Dopo aver toccato con mano il No dei volontari delle feste dell’Unità, ora Nicola Zingaretti si trova tra i piedi un ostacolo ancora più ingombrante sulla via del Sì al referendum sul taglio dei parlamentari: il No dei padri fondatori. Ieri si è piazzato sulla trincea dei contrari il più autorevole, Romano Prodi. Con un articolo sul Messaggero ha spiazzato chi lo sognava tra i riformatori della Costituzione spiegando che «sarebbe più utile al Paese un voto negativo, per evitare che si pensi che la diminuzione del numero dei parlamentari costituisca una riforma così importante per cui non ne debbano seguire le altre, ben più decisive per il futuro del nostro Paese».

A Prodi non è andata giù la narrazione con cui il M5S ha seguito questa riforma: «Campagne folcloristiche accompagnate da immagini di grandi forbici e di poltrone sfregiate dalle forbici medesime». E spiega: «Il dimagrimento del Parlamento può essere solo la conclusione di un necessario processo di riesame del funzionamento delle istituzioni».

IL PROFESSORE è solo la punta dell’iceberg di un magma che si sta muovendo tra i cattolici democratici che hanno dato vita al Pd, prodiani e non. Sul No si schierano infatti altre personalità come Arturo Parisi e Rosy Bindi, che ha firmato un appello promosso da Mimmo Lucà (condiviso tra gli altri da ex parlamentari come Paolo Corsini, Silvia Costa, Gero Grassi e Vidmer Mercatali): nel testo il taglio di 345 eletti viene definito «una legge indigeribile e del tutto inutile, la cui volontà si deve al populismo e all’antiparlamentarismo del M5S e della destra sovranista».

«Il mio è un No pieno e convinto», spiega Bindi al manifesto. Un No che rischia di danneggiare il governo? «La Costituzione viene prima di tutto, prima della sorte dei singoli governi. Sbagliò Renzi nel 2016 a mettere in gioco palazzo Chigi, sbaglia oggi chi antepone la sorte del governo ai propri valori costituzionali». Un altro fondatore che appare orientato per il No (ma non si è ufficialmente pronunciato) è Pier Luigi Castagnetti, già segretario dei Popolari e molto ascoltato al Quirinale. «Nel Paese si sta creando un clima già visto per il referendum Renzi», avverte su twitter. Poi annota: «In Parlamento il Pd ha votato Sì una sola volta su quattro, per di più per accordo politico». E rassicura: «Non credo che la vittoria del No avrebbe l’effetto di far cadere il governo.
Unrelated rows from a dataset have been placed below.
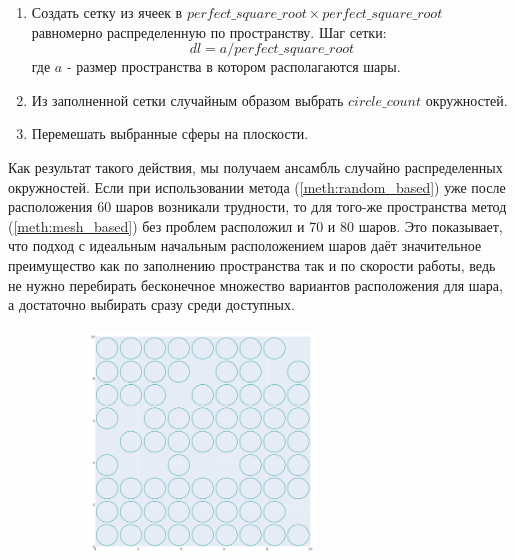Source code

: \begin{enumerate}
\begin{enumerate}[label=\arabic*)]
        \item 
        Создать сетку из ячеек в $perfect\_square\_root \times perfect\_square\_root$ равномерно распределенную по пространству. Шаг сетки: 
        $$
        dl=a/perfect\_square\_root
        $$ 
        где $a$ - размер пространства в котором располагаются шары.
        \item
        Из заполненной сетки случайным образом выбрать $circle\_count$ окружностей.
        \item
        Перемешать выбранные сферы на плоскости.
    \end{enumerate}
    Как результат такого действия, мы получаем ансамбль случайно распределенных окружностей. Если при использовании метода (\ref{meth:random_based}) уже после расположения 60 шаров возникали трудности, то для того-же пространства метод (\ref{meth:mesh_based}) без проблем расположил и 70 и 80 шаров. Это показывает, что подход с идеальным начальным расположением шаров даёт значительное преимущество как по заполнению пространства так и по скорости работы, ведь не нужно перебирать бесконечное множество вариантов расположения для шара, а достаточно выбирать сразу среди доступных.
    \newcommand{\imgsize}{6cm}
    \begin{figure}[h!]
        \begin{subfigure}{0.49\textwidth}
            \centering
            \includegraphics [width=\imgsize,height=\imgsize]{figures/mesh_based/70_before_shuffeling.png}

\end{subfigure}
\end{figure}
\end{enumerate}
Altrimenti tutto il centrodestra voterebbe sicuramente No». Infine replica alla campagna social di Di Maio: «Nilde Iotti voleva una riforma, non uno spot».

PARISI È TRA I PIÙ CRITICI sull’abbraccio di Zingaretti alla battaglia anti-casta. «L’antipolitica cresce quando la politica fa proprie all’improvviso le promesse dell’antipolitica», spiega, ribaltando il ragionamento del presidente dell’Emilia Romagna Stefano Bonaccini. «L’opportunismo non è il modo migliore per contrastare il populismo». Il co-fondatore dell’Ulivo sostiene che l’alleanza giallorossa «è stata impostata fin dall’inizio senza traccia di un confronto adeguato e di un progetto politico». «Il modo con cui il Pd si è accodato al “taglio delle poltrone”dei cinque stelle dopo aver votato tre volte no ne è l’esempio più evidente», spiega al manifesto. «Ora i nodi vengono al pettine e il Pd ha comunque già perso: con il Sì stravince il M5S, se vince il No straperde il Pd, e il suo segretario che ha portato il partito alla sconfitta”.

DAL FRONTE CATTOLICO del Pd arriva un secco No anche dall’ex ministro Giuseppe Fioroni: «La sola amputazione della rappresentanza comporta un rischio di malfunzionamento del sistema, si indebolisce il pluralismo alterando la dialettica tra maggioranza e opposizione». In questo quadro sempre più impervio per Zingaretti- e pochi giorni dalla Direzione dem- il vicesegretario Andrea Orlando tenta un ultimo appello all’unità: «Io sosterrò il Sì, mi auguro che emerga una posizione unitaria».